Okay, I agree. My reasoning was more about "it's not _that_ bad if we
miss something outside the allocator" than "everything is fine as it
is", but maybe it is really that bad...
> Alternatively, disallow set_page_count(0) ccompletely and add something
> like "initialize_page_as_frozen()" or sth. like that.
(Below are my thoughts, not active proposal)
Actually, we can keep "zero is locked" property if we change scheme a
little:
If we invert locked bit so that 0 means locked, then we don't care about
memset() / GFP_ZERO / set_page(0). But then there is extra bit on each
active refcount, and (un)masking will be required on each refcount
read/set/etc operation.
We can place locked bit in the highest bit like now, or move it to the
lowest. This doesn't make any difference except for how masking is
performed (and or shift). I can't really tell which approach is faster
(and more optimizable after inline).
This approach doesn't look appealing to me, mostly because of redundant
masking. So for now I will try to add proper initialization /
documentation in all risky places.
>> So adding new pages with zeroed refcount to allocator is safe, because
>> there are no external references. Zeroing tail page's refcount is safe,
>> unless someone actually tries to increment its refcount (and this is bug).
>>
>> Generally, the only unsafe set_page_count() (or any other zeroing) will
>> be in allocator itself between freeing and allocating. Or maybe I missed
>> something, and this approach is indeed incorrect
>>
>> Probably we can think of some debug checks to prevent bugs in "safe"
>> scenarious
>
> Just take a look at do_migrate_range(), where we do a
>
> page = pfn_to_page(pfn);
> folio = page_folio(page);
>
> if (!folio_try_get(folio))
> continue;
>
> If that is a page that was added to the buddy (set_page_count(0)) but
> either (a) not allocated yet or (b) allocated as frozen that's a problem.
>
> We really rely on
>
> (1) Frozen pages
> (2) Buddy pages
> (3) Tail pages (compound or non-compoud)
>
> To have a refcount of 0 that *reliably* makes folio_try_get() etc. fail.
>
> Anything else is just playing with fire.
>
next prev parent reply other threads:[~2026-03-06 14:29 UTC|newest]

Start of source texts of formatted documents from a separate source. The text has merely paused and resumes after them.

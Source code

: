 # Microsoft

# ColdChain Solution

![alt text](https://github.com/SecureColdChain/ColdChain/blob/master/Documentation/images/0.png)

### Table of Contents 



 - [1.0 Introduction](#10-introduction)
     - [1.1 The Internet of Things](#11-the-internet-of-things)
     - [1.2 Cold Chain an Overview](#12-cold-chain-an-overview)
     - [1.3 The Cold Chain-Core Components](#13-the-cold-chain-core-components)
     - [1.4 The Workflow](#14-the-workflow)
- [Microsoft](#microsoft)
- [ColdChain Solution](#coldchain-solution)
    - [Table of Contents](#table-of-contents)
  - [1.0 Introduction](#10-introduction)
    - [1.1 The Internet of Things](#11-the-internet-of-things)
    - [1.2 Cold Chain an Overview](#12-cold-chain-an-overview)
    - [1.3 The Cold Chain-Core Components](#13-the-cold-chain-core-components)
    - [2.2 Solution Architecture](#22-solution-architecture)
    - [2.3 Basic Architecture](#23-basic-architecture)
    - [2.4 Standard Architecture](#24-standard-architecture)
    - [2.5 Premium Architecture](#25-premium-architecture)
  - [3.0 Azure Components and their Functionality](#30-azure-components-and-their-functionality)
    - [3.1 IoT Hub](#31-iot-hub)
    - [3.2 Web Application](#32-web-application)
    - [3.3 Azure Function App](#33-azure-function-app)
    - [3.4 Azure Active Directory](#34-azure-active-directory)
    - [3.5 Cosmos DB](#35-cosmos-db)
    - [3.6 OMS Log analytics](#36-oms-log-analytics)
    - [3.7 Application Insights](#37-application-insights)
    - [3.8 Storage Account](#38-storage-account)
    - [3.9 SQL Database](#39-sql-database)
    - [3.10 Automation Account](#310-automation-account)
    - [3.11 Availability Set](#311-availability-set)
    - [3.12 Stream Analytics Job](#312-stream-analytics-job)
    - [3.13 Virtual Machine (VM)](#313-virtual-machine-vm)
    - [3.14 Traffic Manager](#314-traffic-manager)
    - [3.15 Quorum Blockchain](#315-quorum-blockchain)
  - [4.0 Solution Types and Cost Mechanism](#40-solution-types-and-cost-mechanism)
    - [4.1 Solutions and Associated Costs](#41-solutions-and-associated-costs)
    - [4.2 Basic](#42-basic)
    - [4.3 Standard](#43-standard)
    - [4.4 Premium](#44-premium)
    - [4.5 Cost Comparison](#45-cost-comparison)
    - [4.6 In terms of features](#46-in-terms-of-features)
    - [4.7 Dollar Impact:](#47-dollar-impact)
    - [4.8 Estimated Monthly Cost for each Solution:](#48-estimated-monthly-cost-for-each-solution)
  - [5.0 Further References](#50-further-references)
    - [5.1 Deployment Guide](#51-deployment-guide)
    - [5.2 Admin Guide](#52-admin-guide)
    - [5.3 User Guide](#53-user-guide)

Thread overview: 13+ messages / expand[flat|nested] mbox.gz Atom feed top
2026-02-26 16:27 [PATCH 0/1] mm: improve folio refcount scalability Gladyshev Ilya
2026-02-26 16:27 ` [PATCH 1/1] mm: implement page refcount locking via dedicated bit Gladyshev Ilya
2026-03-04 19:16 ` David Hildenbrand (Arm)
2026-03-05 8:10 ` David Hildenbrand (Arm)
2026-03-06 11:50 ` Gladyshev Ilya
2026-03-06 13:10 ` David Hildenbrand (Arm)
2026-03-06 14:29 ` Gladyshev Ilya [this message]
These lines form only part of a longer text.